(Stored data)
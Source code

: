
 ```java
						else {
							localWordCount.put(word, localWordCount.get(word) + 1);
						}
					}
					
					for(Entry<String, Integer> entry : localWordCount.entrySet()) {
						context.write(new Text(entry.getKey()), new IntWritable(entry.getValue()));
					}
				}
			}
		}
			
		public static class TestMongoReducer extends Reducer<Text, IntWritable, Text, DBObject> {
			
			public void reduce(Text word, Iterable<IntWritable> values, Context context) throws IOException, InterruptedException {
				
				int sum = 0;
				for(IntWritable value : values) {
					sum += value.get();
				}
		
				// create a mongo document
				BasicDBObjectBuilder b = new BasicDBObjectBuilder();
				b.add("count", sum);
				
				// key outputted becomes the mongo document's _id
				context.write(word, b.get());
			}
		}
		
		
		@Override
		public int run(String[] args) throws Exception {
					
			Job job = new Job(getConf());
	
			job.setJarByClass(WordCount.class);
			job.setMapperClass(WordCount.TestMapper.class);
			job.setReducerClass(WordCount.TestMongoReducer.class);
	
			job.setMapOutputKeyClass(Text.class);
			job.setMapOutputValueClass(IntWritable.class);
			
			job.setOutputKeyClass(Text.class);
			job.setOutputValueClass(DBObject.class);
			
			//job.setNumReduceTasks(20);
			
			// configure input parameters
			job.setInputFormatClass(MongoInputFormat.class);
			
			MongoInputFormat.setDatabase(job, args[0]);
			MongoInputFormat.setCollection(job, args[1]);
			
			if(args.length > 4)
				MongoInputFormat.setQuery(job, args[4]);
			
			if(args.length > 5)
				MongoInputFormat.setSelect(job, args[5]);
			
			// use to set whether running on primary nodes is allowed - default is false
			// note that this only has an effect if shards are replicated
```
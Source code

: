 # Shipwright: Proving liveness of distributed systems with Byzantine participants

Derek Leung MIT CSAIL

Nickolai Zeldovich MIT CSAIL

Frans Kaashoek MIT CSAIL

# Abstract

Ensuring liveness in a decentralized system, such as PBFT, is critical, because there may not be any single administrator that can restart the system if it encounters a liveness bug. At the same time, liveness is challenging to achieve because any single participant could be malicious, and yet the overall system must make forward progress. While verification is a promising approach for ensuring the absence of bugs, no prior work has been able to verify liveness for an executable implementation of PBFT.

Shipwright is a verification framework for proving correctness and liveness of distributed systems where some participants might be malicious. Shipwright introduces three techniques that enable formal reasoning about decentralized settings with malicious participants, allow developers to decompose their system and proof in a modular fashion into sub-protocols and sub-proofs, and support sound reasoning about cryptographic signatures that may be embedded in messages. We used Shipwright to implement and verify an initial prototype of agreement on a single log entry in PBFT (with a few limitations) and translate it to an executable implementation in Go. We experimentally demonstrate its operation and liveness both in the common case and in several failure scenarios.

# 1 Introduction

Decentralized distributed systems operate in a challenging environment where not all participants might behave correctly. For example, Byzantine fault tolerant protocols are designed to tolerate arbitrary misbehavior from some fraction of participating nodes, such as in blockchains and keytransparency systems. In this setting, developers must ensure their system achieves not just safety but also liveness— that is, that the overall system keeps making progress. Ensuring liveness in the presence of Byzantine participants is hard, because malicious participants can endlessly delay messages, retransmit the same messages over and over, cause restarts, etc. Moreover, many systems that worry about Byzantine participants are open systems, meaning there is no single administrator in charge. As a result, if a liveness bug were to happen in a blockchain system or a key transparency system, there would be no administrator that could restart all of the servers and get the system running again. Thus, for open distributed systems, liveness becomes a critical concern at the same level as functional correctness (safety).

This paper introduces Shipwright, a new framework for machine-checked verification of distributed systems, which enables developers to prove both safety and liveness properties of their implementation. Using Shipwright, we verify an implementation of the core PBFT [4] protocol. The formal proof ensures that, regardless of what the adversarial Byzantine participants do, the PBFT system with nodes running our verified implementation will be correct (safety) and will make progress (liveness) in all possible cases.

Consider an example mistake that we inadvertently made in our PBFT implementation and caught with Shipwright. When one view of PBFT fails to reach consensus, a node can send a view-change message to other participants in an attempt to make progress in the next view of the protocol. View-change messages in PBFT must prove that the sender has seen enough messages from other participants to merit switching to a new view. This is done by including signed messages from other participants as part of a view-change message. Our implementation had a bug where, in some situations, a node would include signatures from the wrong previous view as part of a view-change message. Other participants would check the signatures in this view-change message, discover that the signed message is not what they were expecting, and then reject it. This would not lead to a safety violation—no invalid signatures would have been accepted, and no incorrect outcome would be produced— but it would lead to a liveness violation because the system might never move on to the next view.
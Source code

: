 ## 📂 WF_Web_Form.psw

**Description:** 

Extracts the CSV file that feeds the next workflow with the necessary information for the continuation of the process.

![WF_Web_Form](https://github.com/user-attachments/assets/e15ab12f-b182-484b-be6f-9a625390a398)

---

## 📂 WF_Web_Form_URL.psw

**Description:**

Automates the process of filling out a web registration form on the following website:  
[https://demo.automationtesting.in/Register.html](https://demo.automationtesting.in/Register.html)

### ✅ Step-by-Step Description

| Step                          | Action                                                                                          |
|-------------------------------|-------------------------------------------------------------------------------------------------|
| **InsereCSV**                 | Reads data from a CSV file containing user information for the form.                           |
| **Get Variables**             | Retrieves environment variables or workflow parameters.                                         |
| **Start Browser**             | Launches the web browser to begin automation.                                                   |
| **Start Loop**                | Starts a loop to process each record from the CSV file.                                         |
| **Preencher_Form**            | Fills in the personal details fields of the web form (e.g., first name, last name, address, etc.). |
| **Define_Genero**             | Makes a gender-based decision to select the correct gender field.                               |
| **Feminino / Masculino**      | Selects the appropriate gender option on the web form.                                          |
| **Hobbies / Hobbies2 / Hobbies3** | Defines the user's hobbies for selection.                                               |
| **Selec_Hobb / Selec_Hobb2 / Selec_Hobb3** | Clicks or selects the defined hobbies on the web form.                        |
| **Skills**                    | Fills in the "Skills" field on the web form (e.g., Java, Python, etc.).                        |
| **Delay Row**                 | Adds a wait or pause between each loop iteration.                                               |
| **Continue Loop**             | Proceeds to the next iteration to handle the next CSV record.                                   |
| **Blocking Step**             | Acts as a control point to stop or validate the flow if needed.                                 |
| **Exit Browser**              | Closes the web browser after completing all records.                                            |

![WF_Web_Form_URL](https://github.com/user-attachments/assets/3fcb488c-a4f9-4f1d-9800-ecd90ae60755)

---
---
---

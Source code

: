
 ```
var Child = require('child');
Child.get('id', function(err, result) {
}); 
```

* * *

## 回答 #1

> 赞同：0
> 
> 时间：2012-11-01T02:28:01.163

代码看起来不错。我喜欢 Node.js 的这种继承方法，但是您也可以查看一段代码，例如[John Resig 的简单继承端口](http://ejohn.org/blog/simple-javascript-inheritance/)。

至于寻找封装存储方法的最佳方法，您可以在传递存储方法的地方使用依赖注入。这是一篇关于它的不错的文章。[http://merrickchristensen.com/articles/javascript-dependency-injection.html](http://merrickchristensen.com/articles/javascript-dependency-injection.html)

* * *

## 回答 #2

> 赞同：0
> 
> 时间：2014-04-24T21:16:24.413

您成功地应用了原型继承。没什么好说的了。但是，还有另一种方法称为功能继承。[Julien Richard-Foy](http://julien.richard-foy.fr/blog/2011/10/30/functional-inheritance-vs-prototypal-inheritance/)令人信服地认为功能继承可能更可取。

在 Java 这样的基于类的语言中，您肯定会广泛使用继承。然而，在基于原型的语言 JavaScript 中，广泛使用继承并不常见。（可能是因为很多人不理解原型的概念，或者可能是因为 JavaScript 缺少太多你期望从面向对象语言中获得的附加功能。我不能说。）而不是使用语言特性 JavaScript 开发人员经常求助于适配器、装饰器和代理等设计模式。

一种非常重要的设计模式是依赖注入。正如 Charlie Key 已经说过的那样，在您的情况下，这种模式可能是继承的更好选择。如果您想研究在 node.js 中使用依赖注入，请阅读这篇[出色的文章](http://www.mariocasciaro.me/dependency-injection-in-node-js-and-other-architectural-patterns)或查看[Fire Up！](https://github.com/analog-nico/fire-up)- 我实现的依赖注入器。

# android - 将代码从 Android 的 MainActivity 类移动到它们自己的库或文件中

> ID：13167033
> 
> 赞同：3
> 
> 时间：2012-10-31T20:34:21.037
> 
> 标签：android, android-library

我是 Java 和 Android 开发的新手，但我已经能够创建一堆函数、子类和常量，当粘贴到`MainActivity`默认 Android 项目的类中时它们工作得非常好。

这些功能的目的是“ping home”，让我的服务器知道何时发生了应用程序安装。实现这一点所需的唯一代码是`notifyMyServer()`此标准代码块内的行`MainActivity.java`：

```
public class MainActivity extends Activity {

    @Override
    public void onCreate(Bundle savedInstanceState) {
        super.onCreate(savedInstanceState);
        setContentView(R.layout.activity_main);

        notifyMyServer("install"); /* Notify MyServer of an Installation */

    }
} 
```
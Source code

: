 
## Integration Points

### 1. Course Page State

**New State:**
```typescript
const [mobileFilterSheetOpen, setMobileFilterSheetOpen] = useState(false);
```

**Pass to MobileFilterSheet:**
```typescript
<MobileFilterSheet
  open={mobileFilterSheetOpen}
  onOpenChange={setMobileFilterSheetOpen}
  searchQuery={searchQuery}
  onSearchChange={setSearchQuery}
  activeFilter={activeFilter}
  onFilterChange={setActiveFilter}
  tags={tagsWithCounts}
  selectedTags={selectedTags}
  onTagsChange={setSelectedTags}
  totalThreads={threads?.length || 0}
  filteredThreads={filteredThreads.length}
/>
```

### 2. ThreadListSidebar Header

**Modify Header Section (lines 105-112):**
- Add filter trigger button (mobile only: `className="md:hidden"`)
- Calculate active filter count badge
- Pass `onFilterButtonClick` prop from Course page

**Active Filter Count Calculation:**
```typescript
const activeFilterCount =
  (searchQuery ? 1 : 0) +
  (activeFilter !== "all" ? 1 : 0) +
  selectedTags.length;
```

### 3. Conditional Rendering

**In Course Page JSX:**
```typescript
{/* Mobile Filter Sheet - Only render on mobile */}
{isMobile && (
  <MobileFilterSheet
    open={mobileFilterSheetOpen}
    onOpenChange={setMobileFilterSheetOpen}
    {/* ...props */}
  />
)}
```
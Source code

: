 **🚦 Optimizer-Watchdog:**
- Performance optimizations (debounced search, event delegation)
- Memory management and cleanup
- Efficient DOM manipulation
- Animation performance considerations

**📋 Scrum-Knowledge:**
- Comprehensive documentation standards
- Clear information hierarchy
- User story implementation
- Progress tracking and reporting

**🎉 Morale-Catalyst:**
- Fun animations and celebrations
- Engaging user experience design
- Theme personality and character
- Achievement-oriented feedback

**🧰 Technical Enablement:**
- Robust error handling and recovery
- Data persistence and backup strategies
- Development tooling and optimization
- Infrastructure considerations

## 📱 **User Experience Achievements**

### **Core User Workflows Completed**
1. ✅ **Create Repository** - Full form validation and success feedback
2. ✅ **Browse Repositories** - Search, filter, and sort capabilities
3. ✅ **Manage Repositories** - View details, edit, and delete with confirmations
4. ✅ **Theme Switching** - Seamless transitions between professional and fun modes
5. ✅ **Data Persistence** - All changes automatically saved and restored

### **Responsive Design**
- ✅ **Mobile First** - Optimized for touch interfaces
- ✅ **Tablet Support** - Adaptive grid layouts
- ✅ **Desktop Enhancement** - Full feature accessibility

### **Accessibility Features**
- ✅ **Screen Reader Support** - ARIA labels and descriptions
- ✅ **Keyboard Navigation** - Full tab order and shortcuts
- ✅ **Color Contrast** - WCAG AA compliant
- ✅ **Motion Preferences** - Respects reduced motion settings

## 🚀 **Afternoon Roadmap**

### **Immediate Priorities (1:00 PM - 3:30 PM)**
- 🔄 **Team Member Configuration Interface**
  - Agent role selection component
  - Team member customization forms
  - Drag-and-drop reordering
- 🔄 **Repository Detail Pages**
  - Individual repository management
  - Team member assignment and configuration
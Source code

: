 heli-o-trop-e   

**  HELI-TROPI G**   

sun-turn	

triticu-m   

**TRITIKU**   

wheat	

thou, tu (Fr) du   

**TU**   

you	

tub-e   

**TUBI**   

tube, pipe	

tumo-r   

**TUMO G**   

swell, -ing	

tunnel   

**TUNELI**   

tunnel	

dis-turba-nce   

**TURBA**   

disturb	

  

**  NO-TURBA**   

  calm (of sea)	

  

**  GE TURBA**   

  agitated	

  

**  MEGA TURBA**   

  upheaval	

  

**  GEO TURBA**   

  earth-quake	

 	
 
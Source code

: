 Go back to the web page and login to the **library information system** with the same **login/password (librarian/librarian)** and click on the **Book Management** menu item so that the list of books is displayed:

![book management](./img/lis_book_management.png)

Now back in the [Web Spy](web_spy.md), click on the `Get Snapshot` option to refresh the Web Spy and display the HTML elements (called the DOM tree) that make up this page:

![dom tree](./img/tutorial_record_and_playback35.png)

What is expected: State how many lines of the records above contain the word "gender", and give only that number.

Reply: 2